Heigh Ho, High Treason: Trump and Putin’s Joint Conference Analyzed - by Greer Clem

Though this fact has been repeated endlessly since 2016, it is important to remember that the true danger Trump posed vis a vis Putin was not that he would seek out to collude with a foreign government but rather that he was susceptible to being manipulated. We were reminded of this fact again today when Trump and Putin stood next to each other at a joint press conference, one showing his dislike for American democracy and another his ignorance of it. If you have not yet watched the conference or read the transcript, I encourage you to do so. It is a frightening look at what happens when an egotistical imbecile is elected to a nation’s highest office. Here, I will breakdown the most significant moments from the conference and their implications.

Trump’s opening remarks are starkly more coherent than his portion of the Q&A. We are again shown that Trump can be made to appear almost normal when given the proper coaching and rehearsal (a fact that has been noticed by those who have deposed him before). However, when he goes off book, he really goes off book.  He begins by saying that Russia and the US need to “open new pathways toward peace and stability in our world,” and claimed that, though politically risky, he was making the grander, moral choice to meet with Putin in this historic summit. He continued, “Our meeting carries on a long tradition of diplomacy between Russia, the United States for the greater good of all and this was a very constructive day.” Not only is this sentence an incoherent regurgitation of his practiced speech, it is factually not true. The “longstanding tradition of diplomacy” between the two nations has been marked with an earned distrust of the Russian government. Human rights violations, the amassing of nuclear resources, close relationships with foreign dictators like Bashar al Assad, all of these factors have lead American leaders to treat Russia and Putin with wariness. Trump, uneducated in American and international history and immune to advice, ignores these facts. He instead chose to stand next to Putin as the dictator spoke of a need to “overcome humanitarian crises.” Let’s ask Ukrainians, Crimerians, and Syrians what their thoughts are on Putin’s humanitarian compassion. After these bizarre opening remarks, the floor is opened to reporters from both countries and the wheels really come off the cart.
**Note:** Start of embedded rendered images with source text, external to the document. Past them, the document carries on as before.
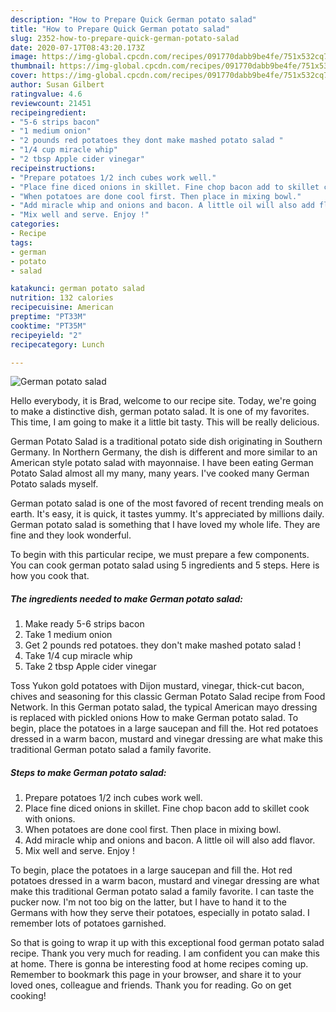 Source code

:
 ```yaml
---
description: "How to Prepare Quick German potato salad"
title: "How to Prepare Quick German potato salad"
slug: 2352-how-to-prepare-quick-german-potato-salad
date: 2020-07-17T08:43:20.173Z
image: https://img-global.cpcdn.com/recipes/091770dabb9be4fe/751x532cq70/german-potato-salad-recipe-main-photo.jpg
thumbnail: https://img-global.cpcdn.com/recipes/091770dabb9be4fe/751x532cq70/german-potato-salad-recipe-main-photo.jpg
cover: https://img-global.cpcdn.com/recipes/091770dabb9be4fe/751x532cq70/german-potato-salad-recipe-main-photo.jpg
author: Susan Gilbert
ratingvalue: 4.6
reviewcount: 21451
recipeingredient:
- "5-6 strips bacon"
- "1 medium onion"
- "2 pounds red potatoes they dont make mashed potato salad "
- "1/4 cup miracle whip"
- "2 tbsp Apple cider vinegar"
recipeinstructions:
- "Prepare potatoes 1/2 inch cubes work well."
- "Place fine diced onions in skillet. Fine chop bacon add to skillet cook with onions."
- "When potatoes are done cool first. Then place in mixing bowl."
- "Add miracle whip and onions and bacon. A little oil will also add flavor."
- "Mix well and serve. Enjoy !"
categories:
- Recipe
tags:
- german
- potato
- salad

katakunci: german potato salad 
nutrition: 132 calories
recipecuisine: American
preptime: "PT33M"
cooktime: "PT35M"
recipeyield: "2"
recipecategory: Lunch

---
```



![German potato salad](https://img-global.cpcdn.com/recipes/091770dabb9be4fe/751x532cq70/german-potato-salad-recipe-main-photo.jpg)

Hello everybody, it is Brad, welcome to our recipe site. Today, we're going to make a distinctive dish, german potato salad. It is one of my favorites. This time, I am going to make it a little bit tasty. This will be really delicious.

German Potato Salad is a traditional potato side dish originating in Southern Germany. In Northern Germany, the dish is different and more similar to an American style potato salad with mayonnaise. I have been eating German Potato Salad almost all my many, many years. I&#39;ve cooked many German Potato salads myself.

German potato salad is one of the most favored of recent trending meals on earth. It's easy, it is quick, it tastes yummy. It's appreciated by millions daily. German potato salad is something that I have loved my whole life. They are fine and they look wonderful.


To begin with this particular recipe, we must prepare a few components. You can cook german potato salad using 5 ingredients and 5 steps. Here is how you cook that.

<!--inarticleads1-->

##### The ingredients needed to make German potato salad:

1. Make ready 5-6 strips bacon
1. Take 1 medium onion
1. Get 2 pounds red potatoes. they don&#39;t make mashed potato salad !
1. Take 1/4 cup miracle whip
1. Take 2 tbsp Apple cider vinegar


Toss Yukon gold potatoes with Dijon mustard, vinegar, thick-cut bacon, chives and seasoning for this classic German Potato Salad recipe from Food Network. In this German potato salad, the typical American mayo dressing is replaced with pickled onions How to make German potato salad. To begin, place the potatoes in a large saucepan and fill the. Hot red potatoes dressed in a warm bacon, mustard and vinegar dressing are what make this traditional German potato salad a family favorite. 

<!--inarticleads2-->

##### Steps to make German potato salad:

1. Prepare potatoes 1/2 inch cubes work well.
1. Place fine diced onions in skillet. Fine chop bacon add to skillet cook with onions.
1. When potatoes are done cool first. Then place in mixing bowl.
1. Add miracle whip and onions and bacon. A little oil will also add flavor.
1. Mix well and serve. Enjoy !


To begin, place the potatoes in a large saucepan and fill the. Hot red potatoes dressed in a warm bacon, mustard and vinegar dressing are what make this traditional German potato salad a family favorite. I can taste the pucker now. I&#39;m not too big on the latter, but I have to hand it to the Germans with how they serve their potatoes, especially in potato salad. I remember lots of potatoes garnished. 

So that is going to wrap it up with this exceptional food german potato salad recipe. Thank you very much for reading. I am confident you can make this at home. There is gonna be interesting food at home recipes coming up. Remember to bookmark this page in your browser, and share it to your loved ones, colleague and friends. Thank you for reading. Go on get cooking!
A Reuters reporter asked Trump to respond to his Tweet this morning saying, “Our relationship with Russia has NEVER been worse thanks to many years of U.S. foolishness and stupidity and now, the Rigged Witch Hunt!” Reporter Jeff Mason asked if Trump holds Russia at all accountable and what Trump considers them responsible for, to which Trump replied, “Yes, I do. I hold both countries responsible. I think that the United States has been foolish...I think that the, the probe is a disaster for our country. I think it’s kept us apart, it’s kept us separated. There was no collusion at all. Everybody knows it. People are being brought out to the fore. So far that I know virtually none of it related to the campaign.” Here we have the President of the United States standing next to a man who we know conspired to influence our election claiming that the Mueller investigation is the root of chaos in our democracy. He claims the probe has kept our nations apart, as though one is a Capulet and one is a Montague, both destined to be together. Trump never addresses exactly what he holds Russia responsible for, but says that there was no collusion and nothing has illuminated relationships between Russian agents and the Trump campaign. Nothing except indictments against Paul Manafort, Michael Flynn, Rick Gates, George Papadopoulos and 25 Russians.
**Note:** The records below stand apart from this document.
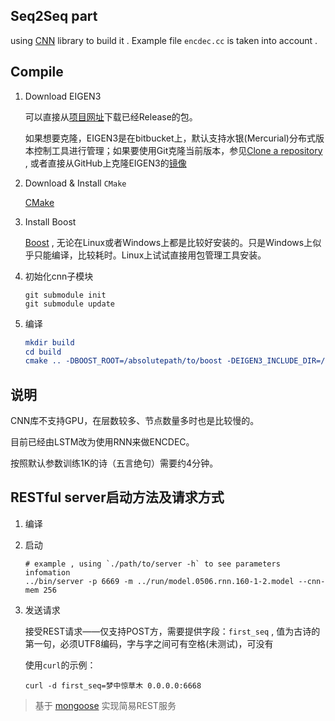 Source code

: ## Seq2Seq part

using [CNN](https://github.com/Oneplus/cnn.git) library to build it . Example file `encdec.cc` is taken into account .

## Compile

1. Download EIGEN3

    可以直接从[项目网址](https://bitbucket.org/eigen/eigen)下载已经Release的包。
    
    如果想要克隆，EIGEN3是在bitbucket上，默认支持水银(Mercurial)分布式版本控制工具进行管理；如果要使用Git克隆当前版本，参见[Clone a repository](https://confluence.atlassian.com/bitbucket/clone-a-repository-223217891.html) , 或者直接从GitHub上克隆EIGEN3的[镜像](https://github.com/OPM/eigen3)

2. Download & Install `CMake`

    [CMake](https://cmake.org/)

3. Install Boost 
    
    [Boost](http://www.boost.org/) , 无论在Linux或者Windows上都是比较好安装的。只是Windows上似乎只能编译，比较耗时。Linux上试试直接用包管理工具安装。

4. 初始化cnn子模块
    
    ```shell
    git submodule init
    git submodule update
    ```
5. 编译

     ```CMAKE
    mkdir build
    cd build 
    cmake .. -DBOOST_ROOT=/absolutepath/to/boost -DEIGEN3_INCLUDE_DIR=/absolutepath/to/eigen3 -DBoost_USE_STATIC_LIBS=On
    ```

## 说明

CNN库不支持GPU，在层数较多、节点数量多时也是比较慢的。

目前已经由LSTM改为使用RNN来做ENCDEC。

按照默认参数训练1K的诗（五言绝句）需要约4分钟。

## RESTful server启动方法及请求方式

1. 编译
2. 启动
    
    ```shell
    # example , using `./path/to/server -h` to see parameters infomation
    ../bin/server -p 6669 -m ../run/model.0506.rnn.160-1-2.model --cnn-mem 256
    ```
3. 发送请求

    接受REST请求——仅支持POST方，需要提供字段：`first_seq` , 值为古诗的第一句，必须UTF8编码，字与字之间可有空格(未测试)，可没有
    
    使用`curl`的示例：
    
    ```shell
    curl -d first_seq=梦中惊草木 0.0.0.0:6668 
    ```

> 基于 [mongoose](https://github.com/cesanta/mongoose) 实现简易REST服务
Putin is then asked to explain why Americans and the president should believe his statement that Russia did not interfere in the 2016 election given the evidence provided by US intelligence agencies. Trump steps in and says, “There was nobody to collude with. There was no collusion with the campaign and every time you hear all of these you know 12 and 14 (indicted Russians) - stuff that has nothing to do and frankly they admit - these are not people involved in the campaign.” A couple things: there were many people to collude with. The relationship between Emin and Aras Agalarov and Trump and Trump Jr. has been documented and testified to before the Senate Judiciary Committee. Rob Goldstone, the lawyer for the Agalarovs, offered to connect Trump with Putin and “provide the Trump campaign with some official documents and information that would incriminate Hillary in her dealings with Russia.” Also, collusion was attempted. There was a meeting between a Russian lawyer who promised dirt on Hillary Clinton and Trump’s campaign manager, national security advisor, son and son-in-law. Just because the outcome of the meeting was not as fruitful as the Trump camp hoped does not relieve them of the intent to conspire with a foreign government.

Putin then chimes in with, “you can trust no one - if you take this - where did you get this idea that President Trump trusts me or I trust him?” Always in pursuit of a Bond villain demeanor, Putin is literally showing us how little he cares for Trump. Putin has gotten exactly what he wants and in doing so has fooled Trump into thinking they have entered into a relationship. But as Putin freely admits, “you guys said it, not me.” He is beholden to no one and has used Trump because he was easy to use, not because they share some sort of maniacal plan. And once again, we are reminded that this was the danger all along. At one point, the reporter point blank asks Putin, “Did you want President Trump to win the election and did you direct any of your officials to help him do that?” Putin replies, “Yes, I did. Yes, I did. Because he talked about bringing the U.S. Russia relationship back to normal.” This is as close as we will ever come to seeing Putin admit to orchestrating interference in our elections, and if you ask me it is already way too close for comfort.

The last point I want to cover is the point in the conference where Trump is asked if he believes US intelligence findings regarding Russian election interference or if he believes Putin. The reporter from AP asks, “Would you now, with the whole world watching, tell President Putin, would you denounce what happened in 2016 and would you want him to never do it again?” Trump’s brain seems to misfire in response. He jumps back and forth between thoughts, mentioning the server at the DNC and the FBI and the server again. He then says, “My people came to me, Dan Coates, came to me and some others they said they think it’s Russia. I have President Putin. He just said it’s not Russia. I will say this: I don’t see any reason why it would be. But I really do want to see the server but I have, I have confidence in both parties.” It’s hard to begin to respond to this statement. Trump’s confidence rests more in a hostile foreign government than with the Director of national intelligence. Despite unbiased reports from 17 intelligence agencies, Trump is too cowardly to denounce Russia’s actions. His spine may well have been replaced by a string designed for Putin’s manipulation. He says he doesn’t see any reason for Russia to interfere in our elections, all the while giving Putin everything he hoped to gain.

So there they stood, the dictator and the idiot, each believing they were in charge but only one of them correctly. The remarks made by Trump at today’s conference were nothing short of treasonous, and while I will often endure being called “over dramatic” or a “snowflake,” in this instance I shall not. If you weren’t convinced before, today was your wake up call. If we don’t impeach this man, if we don’t remove him from power, the political landscape of the world will change and we will have no one to blame but ourselves, for we will have let it happen.